▶ What to do
The required result is the number of lines in this material containing the word "可以远程发起攻击". Write that number and no other text.

▶ Input data
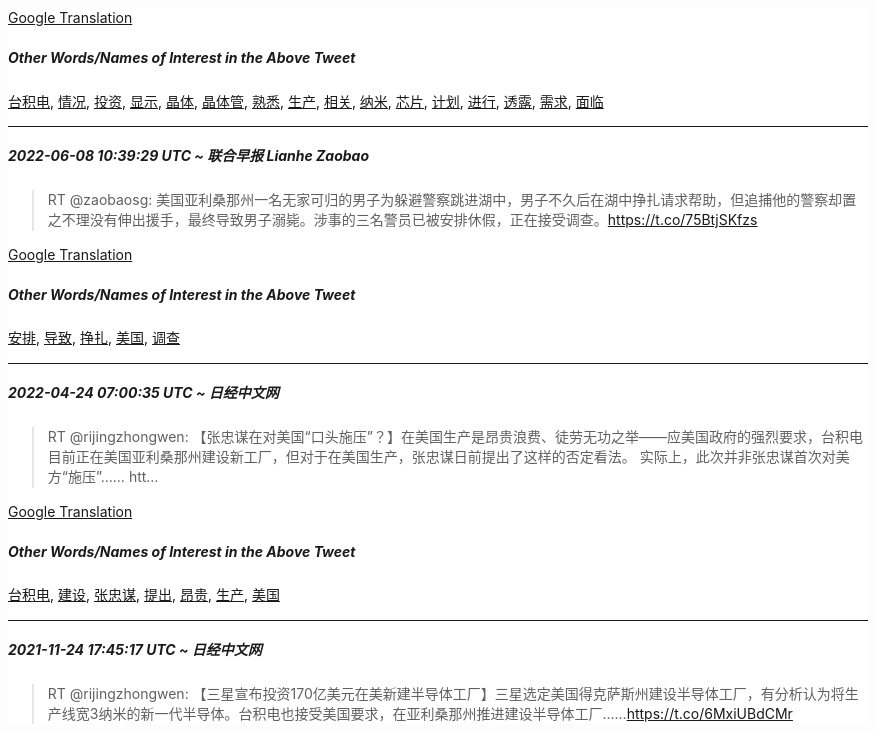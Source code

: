 [Google Translation](https://translate.google.com/?hi=en&tab=TT&sl=zh-CN&tl=en&op=translate&text=RT+%40ChineseWSJ%3A+%E7%86%9F%E6%82%89%E7%9B%B8%E5%85%B3%E8%AE%A1%E5%88%92%E7%9A%84%E4%BA%BA%E5%A3%AB%E9%80%8F%E9%9C%B2%EF%BC%8C%E5%85%A8%E7%90%83%E6%9C%80%E5%A4%A7%E7%9A%84%E8%8A%AF%E7%89%87%E4%BB%A3%E5%B7%A5%E4%BC%81%E4%B8%9A%E5%8F%B0%E7%A7%AF%E7%94%B5%E5%87%86%E5%A4%87%E5%9C%A8%E4%BA%9A%E5%88%A9%E6%A1%91%E9%82%A3%E5%B7%9E%E5%86%8D%E8%BF%9B%E8%A1%8C%E4%B8%80%E7%AC%94%E4%B8%8A%E7%99%BE%E4%BA%BF%E7%BE%8E%E5%85%83%E7%9A%84%E5%B7%A5%E5%8E%82%E6%8A%95%E8%B5%84%EF%BC%8C%E6%96%B0%E5%B7%A5%E5%8E%82%E5%B0%86%E7%94%9F%E4%BA%A73%E7%BA%B3%E7%B1%B3%E6%99%B6%E4%BD%93%E7%AE%A1%E3%80%82%E8%BF%99%E4%B8%80%E6%89%A9%E5%BC%A0%E6%98%BE%E7%A4%BA%EF%BC%8C%E5%8D%B3%E4%BD%BF%E5%9C%A8%E4%BB%8A%E5%B9%B4%E9%9D%A2%E4%B8%B4%E5%B8%82%E5%9C%BA%E5%89%A7%E5%8F%98%E7%9A%84%E6%83%85%E5%86%B5%E4%B8%8B%EF%BC%8C%E8%AF%A5%E8%8A%AF%E7%89%87%E5%88%B6%E9%80%A0%E5%95%86%E4%BB%8D%E7%9C%8B%E5%A5%BD%E9%95%BF%E6%9C%9F%E9%9C%80%E6%B1%82%E5%89%8D%E6%99%AF%E3%80%82https%3A%2F%2Ft.co%2FaCQYsSr%E2%80%A6)
##### Other Words/Names of Interest in the Above Tweet
[台积电](台积电.md), [情况](情况.md), [投资](投资.md), [显示](显示.md), [晶体](晶体.md), [晶体管](晶体管.md), [熟悉](熟悉.md), [生产](生产.md), [相关](相关.md), [纳米](纳米.md), [芯片](芯片.md), [计划](计划.md), [进行](进行.md), [透露](透露.md), [需求](需求.md), [面临](面临.md)
___
##### 2022-06-08 10:39:29 UTC ~ 联合早报 Lianhe Zaobao
> RT @zaobaosg: 美国亚利桑那州一名无家可归的男子为躲避警察跳进湖中，男子不久后在湖中挣扎请求帮助，但追捕他的警察却置之不理没有伸出援手，最终导致男子溺毙。涉事的三名警员已被安排休假，正在接受调查。https://t.co/75BtjSKfzs

[Google Translation](https://translate.google.com/?hi=en&tab=TT&sl=zh-CN&tl=en&op=translate&text=RT+%40zaobaosg%3A+%E7%BE%8E%E5%9B%BD%E4%BA%9A%E5%88%A9%E6%A1%91%E9%82%A3%E5%B7%9E%E4%B8%80%E5%90%8D%E6%97%A0%E5%AE%B6%E5%8F%AF%E5%BD%92%E7%9A%84%E7%94%B7%E5%AD%90%E4%B8%BA%E8%BA%B2%E9%81%BF%E8%AD%A6%E5%AF%9F%E8%B7%B3%E8%BF%9B%E6%B9%96%E4%B8%AD%EF%BC%8C%E7%94%B7%E5%AD%90%E4%B8%8D%E4%B9%85%E5%90%8E%E5%9C%A8%E6%B9%96%E4%B8%AD%E6%8C%A3%E6%89%8E%E8%AF%B7%E6%B1%82%E5%B8%AE%E5%8A%A9%EF%BC%8C%E4%BD%86%E8%BF%BD%E6%8D%95%E4%BB%96%E7%9A%84%E8%AD%A6%E5%AF%9F%E5%8D%B4%E7%BD%AE%E4%B9%8B%E4%B8%8D%E7%90%86%E6%B2%A1%E6%9C%89%E4%BC%B8%E5%87%BA%E6%8F%B4%E6%89%8B%EF%BC%8C%E6%9C%80%E7%BB%88%E5%AF%BC%E8%87%B4%E7%94%B7%E5%AD%90%E6%BA%BA%E6%AF%99%E3%80%82%E6%B6%89%E4%BA%8B%E7%9A%84%E4%B8%89%E5%90%8D%E8%AD%A6%E5%91%98%E5%B7%B2%E8%A2%AB%E5%AE%89%E6%8E%92%E4%BC%91%E5%81%87%EF%BC%8C%E6%AD%A3%E5%9C%A8%E6%8E%A5%E5%8F%97%E8%B0%83%E6%9F%A5%E3%80%82https%3A%2F%2Ft.co%2F75BtjSKfzs)
##### Other Words/Names of Interest in the Above Tweet
[安排](安排.md), [导致](导致.md), [挣扎](挣扎.md), [美国](美国.md), [调查](调查.md)
___
##### 2022-04-24 07:00:35 UTC ~ 日经中文网
> RT @rijingzhongwen: 【张忠谋在对美国“口头施压”？】在美国生产是昂贵浪费、徒劳无功之举——应美国政府的强烈要求，台积电目前正在美国亚利桑那州建设新工厂，但对于在美国生产，张忠谋日前提出了这样的否定看法。 实际上，此次并非张忠谋首次对美方“施压”…… htt…

[Google Translation](https://translate.google.com/?hi=en&tab=TT&sl=zh-CN&tl=en&op=translate&text=RT+%40rijingzhongwen%3A+%E3%80%90%E5%BC%A0%E5%BF%A0%E8%B0%8B%E5%9C%A8%E5%AF%B9%E7%BE%8E%E5%9B%BD%E2%80%9C%E5%8F%A3%E5%A4%B4%E6%96%BD%E5%8E%8B%E2%80%9D%EF%BC%9F%E3%80%91%E5%9C%A8%E7%BE%8E%E5%9B%BD%E7%94%9F%E4%BA%A7%E6%98%AF%E6%98%82%E8%B4%B5%E6%B5%AA%E8%B4%B9%E3%80%81%E5%BE%92%E5%8A%B3%E6%97%A0%E5%8A%9F%E4%B9%8B%E4%B8%BE%E2%80%94%E2%80%94%E5%BA%94%E7%BE%8E%E5%9B%BD%E6%94%BF%E5%BA%9C%E7%9A%84%E5%BC%BA%E7%83%88%E8%A6%81%E6%B1%82%EF%BC%8C%E5%8F%B0%E7%A7%AF%E7%94%B5%E7%9B%AE%E5%89%8D%E6%AD%A3%E5%9C%A8%E7%BE%8E%E5%9B%BD%E4%BA%9A%E5%88%A9%E6%A1%91%E9%82%A3%E5%B7%9E%E5%BB%BA%E8%AE%BE%E6%96%B0%E5%B7%A5%E5%8E%82%EF%BC%8C%E4%BD%86%E5%AF%B9%E4%BA%8E%E5%9C%A8%E7%BE%8E%E5%9B%BD%E7%94%9F%E4%BA%A7%EF%BC%8C%E5%BC%A0%E5%BF%A0%E8%B0%8B%E6%97%A5%E5%89%8D%E6%8F%90%E5%87%BA%E4%BA%86%E8%BF%99%E6%A0%B7%E7%9A%84%E5%90%A6%E5%AE%9A%E7%9C%8B%E6%B3%95%E3%80%82+%E5%AE%9E%E9%99%85%E4%B8%8A%EF%BC%8C%E6%AD%A4%E6%AC%A1%E5%B9%B6%E9%9D%9E%E5%BC%A0%E5%BF%A0%E8%B0%8B%E9%A6%96%E6%AC%A1%E5%AF%B9%E7%BE%8E%E6%96%B9%E2%80%9C%E6%96%BD%E5%8E%8B%E2%80%9D%E2%80%A6%E2%80%A6+htt%E2%80%A6)
##### Other Words/Names of Interest in the Above Tweet
[台积电](台积电.md), [建设](建设.md), [张忠谋](张忠谋.md), [提出](提出.md), [昂贵](昂贵.md), [生产](生产.md), [美国](美国.md)
___
##### 2021-11-24 17:45:17 UTC ~ 日经中文网
> RT @rijingzhongwen: 【三星宣布投资170亿美元在美新建半导体工厂】三星选定美国得克萨斯州建设半导体工厂，有分析认为将生产线宽3纳米的新一代半导体。台积电也接受美国要求，在亚利桑那州推进建设半导体工厂……https://t.co/6MxiUBdCMr

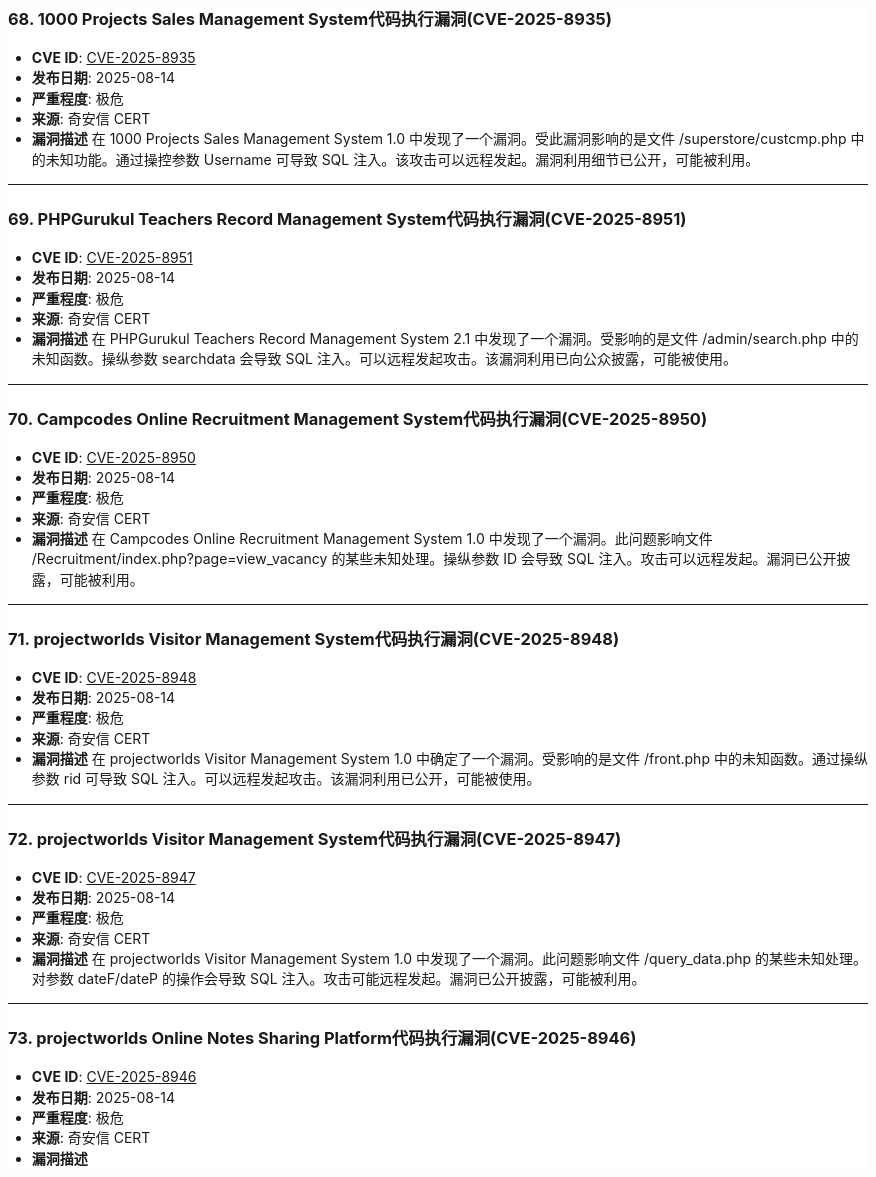 ### 68. 1000 Projects Sales Management System代码执行漏洞(CVE-2025-8935)
- **CVE ID**: [CVE-2025-8935](https://cve.mitre.org/cgi-bin/cvename.cgi?name=CVE-2025-8935)
- **发布日期**: 2025-08-14
- **严重程度**: 极危
- **来源**: 奇安信 CERT
- **漏洞描述**
在 1000 Projects Sales Management System 1.0 中发现了一个漏洞。受此漏洞影响的是文件 /superstore/custcmp.php 中的未知功能。通过操控参数 Username 可导致 SQL 注入。该攻击可以远程发起。漏洞利用细节已公开，可能被利用。
---
### 69. PHPGurukul Teachers Record Management System代码执行漏洞(CVE-2025-8951)
- **CVE ID**: [CVE-2025-8951](https://cve.mitre.org/cgi-bin/cvename.cgi?name=CVE-2025-8951)
- **发布日期**: 2025-08-14
- **严重程度**: 极危
- **来源**: 奇安信 CERT
- **漏洞描述**
在 PHPGurukul Teachers Record Management System 2.1 中发现了一个漏洞。受影响的是文件 /admin/search.php 中的未知函数。操纵参数 searchdata 会导致 SQL 注入。可以远程发起攻击。该漏洞利用已向公众披露，可能被使用。
---
### 70. Campcodes Online Recruitment Management System代码执行漏洞(CVE-2025-8950)
- **CVE ID**: [CVE-2025-8950](https://cve.mitre.org/cgi-bin/cvename.cgi?name=CVE-2025-8950)
- **发布日期**: 2025-08-14
- **严重程度**: 极危
- **来源**: 奇安信 CERT
- **漏洞描述**
在 Campcodes Online Recruitment Management System 1.0 中发现了一个漏洞。此问题影响文件 /Recruitment/index.php?page=view_vacancy 的某些未知处理。操纵参数 ID 会导致 SQL 注入。攻击可以远程发起。漏洞已公开披露，可能被利用。
---
### 71. projectworlds Visitor Management System代码执行漏洞(CVE-2025-8948)
- **CVE ID**: [CVE-2025-8948](https://cve.mitre.org/cgi-bin/cvename.cgi?name=CVE-2025-8948)
- **发布日期**: 2025-08-14
- **严重程度**: 极危
- **来源**: 奇安信 CERT
- **漏洞描述**
在 projectworlds Visitor Management System 1.0 中确定了一个漏洞。受影响的是文件 /front.php 中的未知函数。通过操纵参数 rid 可导致 SQL 注入。可以远程发起攻击。该漏洞利用已公开，可能被使用。
---
### 72. projectworlds Visitor Management System代码执行漏洞(CVE-2025-8947)
- **CVE ID**: [CVE-2025-8947](https://cve.mitre.org/cgi-bin/cvename.cgi?name=CVE-2025-8947)
- **发布日期**: 2025-08-14
- **严重程度**: 极危
- **来源**: 奇安信 CERT
- **漏洞描述**
在 projectworlds Visitor Management System 1.0 中发现了一个漏洞。此问题影响文件 /query_data.php 的某些未知处理。对参数 dateF/dateP 的操作会导致 SQL 注入。攻击可能远程发起。漏洞已公开披露，可能被利用。
---
### 73. projectworlds Online Notes Sharing Platform代码执行漏洞(CVE-2025-8946)
- **CVE ID**: [CVE-2025-8946](https://cve.mitre.org/cgi-bin/cvename.cgi?name=CVE-2025-8946)
- **发布日期**: 2025-08-14
- **严重程度**: 极危
- **来源**: 奇安信 CERT
- **漏洞描述**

▶ Result of this exercise
2